The Guardian: Small British paper makes big impact with NSA stories

July 2, 2013

By Paul Farhi

For a newspaper that’s small and underweight even by British standards, the Guardian has a knack for making some big noises, both in its home market and across the pond.

The venerable paper (founded in 1821) was one of five news organizations to publish stories based on WikiLeaks’s trove of leaked U.S. diplomatic cables in late 2010. The only American newspaper to publish the leaks, the New York Times, did so thanks to the generosity of the Guardian, which shared the documents.

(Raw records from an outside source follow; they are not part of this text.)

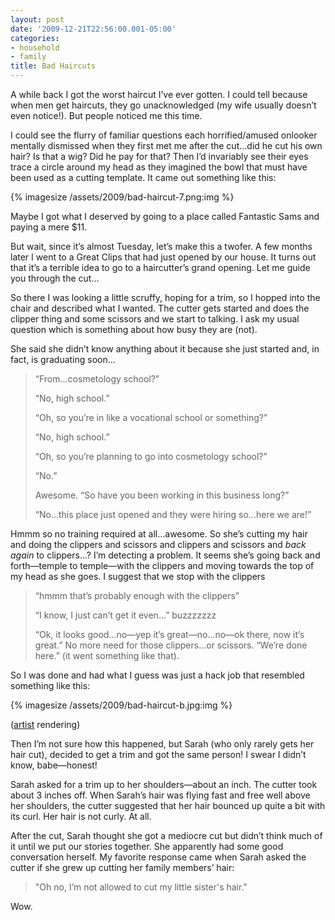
 ```yaml
---
layout: post
date: '2009-12-21T22:56:00.001-05:00'
categories:
- household
- family
title: Bad Haircuts
---
```


A while back I got the worst haircut I’ve ever gotten. I could tell because when men get haircuts, they go unacknowledged (my wife usually doesn’t even notice!). But people noticed me this time.

I could see the flurry of familiar questions each horrified/amused onlooker mentally dismissed when they first met me after the cut...did he cut his own hair? Is that a wig? Did he pay for that? Then I’d invariably see their eyes trace a circle around my head as they imagined the bowl that must have been used as a cutting template. It came out something like this:

{% imagesize /assets/2009/bad-haircut-7.png:img %}

Maybe I got what I deserved by going to a place called Fantastic Sams and paying a mere $11.

But wait, since it’s almost Tuesday, let’s make this a twofer. A few months later I went to a Great Clips that had just opened by our house. It turns out that it’s a terrible idea to go to a haircutter’s grand opening. Let me guide you through the cut...

So there I was looking a little scruffy, hoping for a trim, so I hopped into the chair and described what I wanted. The cutter gets started and does the clipper thing and some scissors and we start to talking. I ask my usual question which is something about how busy they are (not). 

She said she didn’t know anything about it because she just started and, in fact, is graduating soon...

> “From...cosmetology school?”  
> 
> “No, high school.”  
> 
> “Oh, so you’re in like a vocational school or something?”  
> 
> “No, high school.”  
> 
> “Oh, so you’re planning to go into cosmetology school?”  
> 
> “No.”  
> 
> Awesome. “So have you been working in this business long?”  
> 
> “No...this place just opened and they were hiring so...here we are!”

Hmmm so no training required at all...awesome. So she’s cutting my hair and doing the clippers and scissors and clippers and scissors and *back again* to clippers...? I’m detecting a problem. It seems she’s going back and forth—temple to temple—with the clippers and moving towards the top of my head as she goes. I suggest that we stop with the clippers

> “hmmm that’s probably enough with the clippers”   
> 
> “I know, I just can’t get it even...” buzzzzzzz  
> 
> “Ok, it looks good...no—yep it’s great—no...no—ok there, now it’s great.” No more need for those clippers...or scissors. “We’re done here.” (it went something like that).

So I was done and had what I guess was just a hack job that resembled something like this:  

{% imagesize /assets/2009/bad-haircut-b.jpg:img %}

([artist](http://www.flickr.com/photos/fordbuchanan/3263291855/) rendering)

Then I’m not sure how this happened, but Sarah (who only rarely gets her hair cut), decided to get a trim and got the same person! I swear I didn’t know, babe—honest!

Sarah asked for a trim up to her shoulders—about an inch. The cutter took about 3 inches off. When Sarah’s hair was flying fast and free well above her shoulders, the cutter suggested that her hair bounced up quite a bit with its curl. Her hair is not curly. At all.

After the cut, Sarah thought she got a mediocre cut but didn’t think much of it until we put our stories together. She apparently had some good conversation herself. My favorite response came when Sarah asked the cutter if she grew up cutting her family members’ hair:

> "Oh no, I’m not allowed to cut my little sister's hair."

Wow. 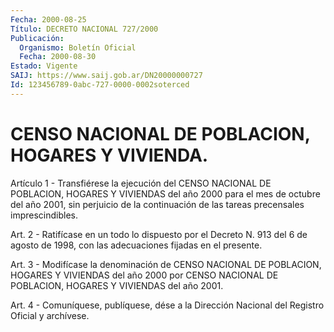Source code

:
 ```yaml
---
Fecha: 2000-08-25
Título: DECRETO NACIONAL 727/2000
Publicación:
  Organismo: Boletín Oficial
  Fecha: 2000-08-30
Estado: Vigente
SAIJ: https://www.saij.gob.ar/DN20000000727
Id: 123456789-0abc-727-0000-0002soterced
---
```

# CENSO NACIONAL DE POBLACION, HOGARES Y VIVIENDA.

<a id="1"></a>
Artículo  1  -  Transfiérese  la  ejecución  del CENSO NACIONAL  DE POBLACION, HOGARES Y VIVIENDAS del año 2000 para el mes de octubre del  año  2001,  sin  perjuicio de la continuación  de  las  tareas precensales imprescindibles.

<a id="2"></a>
Art. 2 - Ratifícase en  un  todo  lo dispuesto por el Decreto N. 913 del  6  de  agosto  de  1998, con las adecuaciones  fijadas  en  el presente.

<a id="3"></a>
Art.  3  -  Modifícase  la  denominación   de  CENSO  NACIONAL  DE POBLACION, HOGARES Y VIVIENDAS del año 2000  por  CENSO NACIONAL DE POBLACION, HOGARES Y VIVIENDAS del año 2001.

<a id="4"></a>
Art. 4 - Comuníquese, publíquese, dése a la Dirección  Nacional del Registro Oficial y archívese.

Next, the Guardian’s revelations about the extent of illegal phone tapping by journalists at Rupert Murdoch’s News of the World in 2011 helped bring down the massively popular British tabloid and led to a wave of criminal prosecutions in Britain.

In late May, the Guardian was at it once more. The newspaper raced The Washington Post to break details of a massive National Security Agency surveillance program. It subsequently posted the first and only video interview with Edward Snowden, the young American security contractor who was the source of The Post’s and Guardian’s stories.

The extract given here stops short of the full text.